# Anyone know of any good furry writing communities?



## FanaticRat (Oct 24, 2007)

Actually, a regular writing community is fine so long as it's good, but I was wondering if there were any furry ones out there.

What I mean by "good" is a place where one can get good feedback--not "good" as in "Oh, this is good; keep at it!" but as in in-depth constructive criticism of some sort, either positive or negative--on a semi-reliable basis. While I'm not saying this site's writing community is total garbage, but FA just ain't doin' it for me. I mean, I want to write something...I dunno how to describe it, but I guess "epic", but it doesn't seem like I can reliably find the attention or criticism here. 

I want to steer clear of any porn sites, so Yiffstar is out. I also, like I previously said, don't want a place that is afraid to criticize and doesn't give a lot of in-depth criticism, so I'm not interested in Fictionpress.

I'm not trying to seem arrogant here or anything, it's just that I want to eventually achieve something more with my writing and need a good environment to do so, y'know?


Or are internet writing communities not the way to go in the first place? >_>


----------



## Oni (Oct 24, 2007)

I was wondering about that myself. Hopefully someone posts links here which lead to furry writing communities, I plan to add them to my website Omnifur which lacks such things.


----------



## TheGru (Oct 24, 2007)

There is a small group here on FA that's hosted by Poetigress and most of us give critiques on the Thursday prompts that we do. We would be interested in new applicants if you're curious. (All you have to do is participate in one which she post every Thursday in her journal.)

I don't know any groups or sites that have been more helpful to me for my writing.


----------



## silvertwilight (Oct 24, 2007)

Livejournal has some good writing groups, have you ever tried that?
not to mention that livejournal is infested with furrys


----------



## FanaticRat (Oct 24, 2007)

But I can never get on FA on Thursdays. Perhaps you could make an exception?
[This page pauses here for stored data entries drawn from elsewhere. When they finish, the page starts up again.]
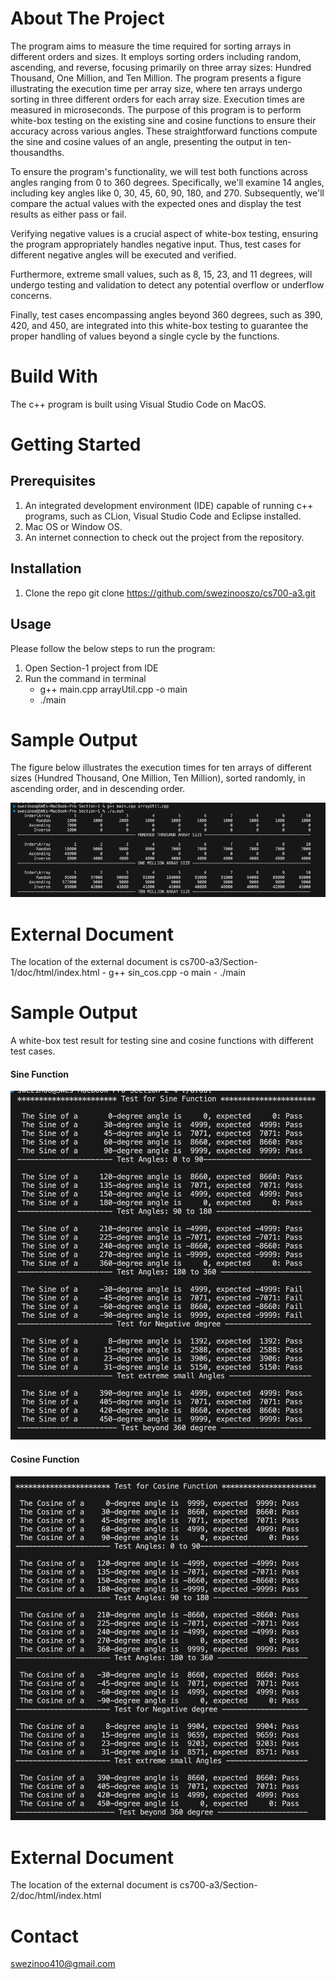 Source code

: # About The Project

The program aims to measure the time required for sorting arrays in different orders and sizes. It employs sorting orders including random, ascending, and reverse, focusing primarily on three array sizes: Hundred Thousand, One Million, and Ten Million. The program presents a figure illustrating the execution time per array size, where ten arrays undergo sorting in three different orders for each array size. Execution times are measured in microseconds.
The purpose of this program is to perform white-box testing on the existing sine and cosine functions to ensure their accuracy across various angles. These straightforward functions compute the sine and cosine values of an angle, presenting the output in ten-thousandths.

To ensure the program's functionality, we will test both functions across angles ranging from 0 to 360 degrees. Specifically, we'll examine 14 angles, including key angles like 0, 30, 45, 60, 90, 180, and 270. Subsequently, we'll compare the actual values with the expected ones and display the test results as either pass or fail.

Verifying negative values is a crucial aspect of white-box testing, ensuring the program appropriately handles negative input. Thus, test cases for different negative angles will be executed and verified.

Furthermore, extreme small values, such as 8, 15, 23, and 11 degrees, will undergo testing and validation to detect any potential overflow or underflow concerns.

Finally, test cases encompassing angles beyond 360 degrees, such as 390, 420, and 450, are integrated into this white-box testing to guarantee the proper handling of values beyond a single cycle by the functions.

# Build With
The c++ program is built using Visual Studio Code on MacOS.

# Getting Started

## Prerequisites 
1. An integrated development environment (IDE) capable of running c++ programs, such as CLion, Visual Studio Code and Eclipse installed.
2. Mac OS or Window OS.
3. An internet connection to check out the project from the repository.

## Installation
1. Clone the repo
    git clone https://github.com/swezinooszo/cs700-a3.git


## Usage
Please follow the below steps to run the program:
 
1. Open Section-1 project from IDE
2. Run the command in terminal 
    - g++ main.cpp arrayUtil.cpp -o main
    - ./main
  
# Sample Output
The figure below illustrates the execution times for ten arrays of different sizes (Hundred Thousand, One Million, Ten Million), sorted randomly, in ascending order, and in descending order.

![figure](./Section-1/screenshot/test_sample.png)

# External Document
The location of the external document is cs700-a3/Section-1/doc/html/index.html
    - g++ sin_cos.cpp -o main
    - ./main
  
# Sample Output
A white-box test result for testing sine and cosine functions with different test cases.

#### Sine Function

![sine](./Section-2/screenshots/whitebox-test-sine.png)

#### Cosine Function

![cosine](./Section-2/screenshots/whitebox-test-cosine.png)



# External Document
The location of the external document is cs700-a3/Section-2/doc/html/index.html

# Contact
[swezinoo410@gmail.com](mailto:swezinoo410@gmail.com)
I know some guys on FA making a writing group, although I don't know how well  the thing will do, to tell you the truth...perhaps I'll alert them to this other group. Perhaps they could take notes on an older group?


----------



## stoelbank (Oct 24, 2007)

you can make the source of criticism as reliable as you want yourself. FA is a nice place to get your criticisms.. just ask them nicely not to say that its just good or bad, ask them for criticism. ask them why they think that its good and why they think it sux. it will save you a lot of searching, believe me.


----------



## TheGru (Oct 24, 2007)

FanaticRat said:
			
		

> But I can never get on FA on Thursdays. Perhaps you could make an exception?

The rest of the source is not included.